Government Regulation and Product Approval

        Government authorities in the U.S., at the federal, state and local level, and other countries extensively regulate, among other things, the research, development, testing, manufacture, quality control, approval, labeling, packaging, storage, record-keeping, promotion, advertising, distribution, marketing and export and import of products such as those we are developing. A new drug must be approved by the FDA through the new drug application, or NDA, process and a new biologic must be approved by the FDA through the biologics license application, or BLA, process before it may be legally marketed in the U.S.
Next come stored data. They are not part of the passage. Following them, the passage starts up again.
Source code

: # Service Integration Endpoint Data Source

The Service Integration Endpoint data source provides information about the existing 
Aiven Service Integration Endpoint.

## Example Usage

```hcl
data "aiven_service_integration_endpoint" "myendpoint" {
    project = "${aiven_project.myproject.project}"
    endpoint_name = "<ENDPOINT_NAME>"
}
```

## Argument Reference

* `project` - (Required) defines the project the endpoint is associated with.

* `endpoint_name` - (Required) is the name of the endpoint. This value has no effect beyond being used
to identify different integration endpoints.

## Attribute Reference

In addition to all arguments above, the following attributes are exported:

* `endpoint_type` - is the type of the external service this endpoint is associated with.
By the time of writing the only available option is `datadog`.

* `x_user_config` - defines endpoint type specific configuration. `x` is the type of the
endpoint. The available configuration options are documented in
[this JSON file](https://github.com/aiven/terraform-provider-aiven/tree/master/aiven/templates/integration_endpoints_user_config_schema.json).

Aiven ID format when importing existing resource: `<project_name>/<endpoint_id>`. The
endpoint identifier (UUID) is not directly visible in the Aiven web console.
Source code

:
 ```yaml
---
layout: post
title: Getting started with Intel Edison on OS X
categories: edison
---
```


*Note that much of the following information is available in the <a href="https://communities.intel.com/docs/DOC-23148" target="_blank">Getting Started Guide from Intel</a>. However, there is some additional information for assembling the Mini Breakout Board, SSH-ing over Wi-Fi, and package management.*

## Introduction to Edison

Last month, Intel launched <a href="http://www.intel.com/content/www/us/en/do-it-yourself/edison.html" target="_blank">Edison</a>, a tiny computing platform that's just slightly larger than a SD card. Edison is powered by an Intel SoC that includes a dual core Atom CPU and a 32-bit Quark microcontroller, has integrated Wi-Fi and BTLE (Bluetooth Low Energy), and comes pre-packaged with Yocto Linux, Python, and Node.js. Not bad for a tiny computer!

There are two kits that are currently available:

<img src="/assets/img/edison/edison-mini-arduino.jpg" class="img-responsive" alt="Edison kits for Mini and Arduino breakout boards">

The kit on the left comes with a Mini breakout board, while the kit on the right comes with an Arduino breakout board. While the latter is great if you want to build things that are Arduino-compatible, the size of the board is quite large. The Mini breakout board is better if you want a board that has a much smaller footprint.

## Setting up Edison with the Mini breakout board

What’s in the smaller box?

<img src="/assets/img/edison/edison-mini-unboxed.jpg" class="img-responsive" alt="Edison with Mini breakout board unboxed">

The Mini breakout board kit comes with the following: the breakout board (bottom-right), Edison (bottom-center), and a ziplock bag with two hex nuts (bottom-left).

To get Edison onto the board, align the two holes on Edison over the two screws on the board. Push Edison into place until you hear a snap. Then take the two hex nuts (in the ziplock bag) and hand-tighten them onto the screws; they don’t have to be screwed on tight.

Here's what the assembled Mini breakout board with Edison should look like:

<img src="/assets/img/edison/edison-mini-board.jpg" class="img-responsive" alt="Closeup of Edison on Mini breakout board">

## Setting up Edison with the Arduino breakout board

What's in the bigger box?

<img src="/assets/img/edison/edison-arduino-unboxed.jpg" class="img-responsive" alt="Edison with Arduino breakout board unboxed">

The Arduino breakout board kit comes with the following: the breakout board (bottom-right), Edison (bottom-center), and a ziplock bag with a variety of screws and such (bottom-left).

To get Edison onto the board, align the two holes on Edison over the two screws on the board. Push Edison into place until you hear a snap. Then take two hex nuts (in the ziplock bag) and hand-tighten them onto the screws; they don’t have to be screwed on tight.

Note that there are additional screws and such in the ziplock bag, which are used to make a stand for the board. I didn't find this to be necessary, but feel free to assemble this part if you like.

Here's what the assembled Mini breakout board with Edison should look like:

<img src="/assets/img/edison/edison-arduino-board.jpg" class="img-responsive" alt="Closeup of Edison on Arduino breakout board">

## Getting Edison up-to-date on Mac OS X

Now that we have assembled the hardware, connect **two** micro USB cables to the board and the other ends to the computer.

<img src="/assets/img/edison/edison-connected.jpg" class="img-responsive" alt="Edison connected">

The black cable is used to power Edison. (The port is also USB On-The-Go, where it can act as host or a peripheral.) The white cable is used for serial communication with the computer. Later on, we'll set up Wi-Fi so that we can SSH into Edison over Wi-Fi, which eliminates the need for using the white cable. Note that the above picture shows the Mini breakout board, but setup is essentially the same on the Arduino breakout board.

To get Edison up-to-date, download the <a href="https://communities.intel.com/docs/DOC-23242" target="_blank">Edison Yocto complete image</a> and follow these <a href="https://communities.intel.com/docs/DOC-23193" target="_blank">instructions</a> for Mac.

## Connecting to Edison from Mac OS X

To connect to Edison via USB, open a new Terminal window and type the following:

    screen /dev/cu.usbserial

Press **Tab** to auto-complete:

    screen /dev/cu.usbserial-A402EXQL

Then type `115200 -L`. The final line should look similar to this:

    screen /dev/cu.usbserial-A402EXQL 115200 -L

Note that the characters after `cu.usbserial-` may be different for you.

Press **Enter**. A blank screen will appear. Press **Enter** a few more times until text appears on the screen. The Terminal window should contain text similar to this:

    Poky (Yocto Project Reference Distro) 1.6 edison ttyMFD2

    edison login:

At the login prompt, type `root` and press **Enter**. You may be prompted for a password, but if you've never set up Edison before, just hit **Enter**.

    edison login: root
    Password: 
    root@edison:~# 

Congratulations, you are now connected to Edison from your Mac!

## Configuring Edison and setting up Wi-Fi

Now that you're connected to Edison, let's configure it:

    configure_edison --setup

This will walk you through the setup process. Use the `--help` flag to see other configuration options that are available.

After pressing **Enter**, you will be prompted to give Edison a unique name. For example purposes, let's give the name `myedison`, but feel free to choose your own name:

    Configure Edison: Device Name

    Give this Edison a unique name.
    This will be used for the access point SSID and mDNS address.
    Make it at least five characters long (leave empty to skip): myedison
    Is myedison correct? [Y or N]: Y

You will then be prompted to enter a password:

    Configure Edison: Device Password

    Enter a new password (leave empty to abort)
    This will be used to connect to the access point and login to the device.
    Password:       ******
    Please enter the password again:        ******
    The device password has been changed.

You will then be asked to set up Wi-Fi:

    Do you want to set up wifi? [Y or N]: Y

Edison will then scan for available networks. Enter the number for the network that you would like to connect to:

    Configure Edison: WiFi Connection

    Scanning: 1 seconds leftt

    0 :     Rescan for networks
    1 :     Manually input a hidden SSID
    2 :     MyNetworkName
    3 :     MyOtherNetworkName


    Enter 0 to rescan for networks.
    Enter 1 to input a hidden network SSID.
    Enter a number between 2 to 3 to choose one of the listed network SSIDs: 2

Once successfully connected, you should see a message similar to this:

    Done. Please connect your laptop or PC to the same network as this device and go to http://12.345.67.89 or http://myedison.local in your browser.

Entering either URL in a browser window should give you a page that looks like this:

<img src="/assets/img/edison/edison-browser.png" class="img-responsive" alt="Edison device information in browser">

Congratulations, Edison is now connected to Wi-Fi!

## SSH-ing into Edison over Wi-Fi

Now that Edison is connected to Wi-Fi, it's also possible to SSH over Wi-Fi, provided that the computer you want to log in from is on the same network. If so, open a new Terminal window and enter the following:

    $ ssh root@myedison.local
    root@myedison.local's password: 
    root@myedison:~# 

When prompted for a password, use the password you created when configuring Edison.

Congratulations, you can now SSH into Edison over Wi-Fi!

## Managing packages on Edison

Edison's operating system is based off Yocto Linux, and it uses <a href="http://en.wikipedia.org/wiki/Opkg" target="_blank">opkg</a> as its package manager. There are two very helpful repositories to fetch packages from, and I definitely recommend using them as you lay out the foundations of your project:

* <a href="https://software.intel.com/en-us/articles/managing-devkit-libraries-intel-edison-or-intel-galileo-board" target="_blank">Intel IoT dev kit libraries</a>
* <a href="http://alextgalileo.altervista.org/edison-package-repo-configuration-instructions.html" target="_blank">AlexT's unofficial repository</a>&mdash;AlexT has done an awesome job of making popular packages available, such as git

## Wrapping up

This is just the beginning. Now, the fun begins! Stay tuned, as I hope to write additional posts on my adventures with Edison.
U.S. Drug Development Process

        In the U.S., the FDA regulates drugs under the federal Food, Drug, and Cosmetic Act, or FDCA, and in the case of biologics, also under the Public Health Service Act, or PHSA, and implementing regulations. The process of obtaining regulatory approvals and the subsequent compliance with appropriate federal, state, local, and foreign statutes and regulations require the expenditure of substantial time and financial resources. Failure to comply with the applicable U.S. requirements at any time during the product development process, approval process or after approval, may subject an applicant to administrative or judicial sanctions. These sanctions could include the FDA's refusal to approve pending applications, withdrawal of an approval, a clinical hold, warning letters, product recalls, product seizures, total or partial suspension of production or distribution, injunctions, fines, refusals of government contracts, restitution, disgorgement, or civil or criminal penalties. Any agency or judicial enforcement action could have a material adverse effect on us. The process required by the FDA before a drug or biologic may be marketed in the U.S. generally involves the following:

    completion of preclinical laboratory tests, animal studies and formulation studies according to current Good Laboratory Practices (cGLP) or other applicable regulations;

    submission to the FDA of an IND which must become effective before human clinical trials may begin;

    performance of adequate and well-controlled human clinical trials according to current Good Clinical Practices (cGCP) to establish the safety and efficacy of the proposed drug for its intended use;

    submission to the FDA of an NDA or BLA;

    satisfactory completion of an FDA inspection of the manufacturing facility or facilities at which the drug is produced to assess compliance with current Good Manufacturing Practice (cGMP) to assure that the facilities, methods and controls are adequate to preserve the drug's identity, strength, quality and purity; and

    FDA review and approval of the NDA or BLA.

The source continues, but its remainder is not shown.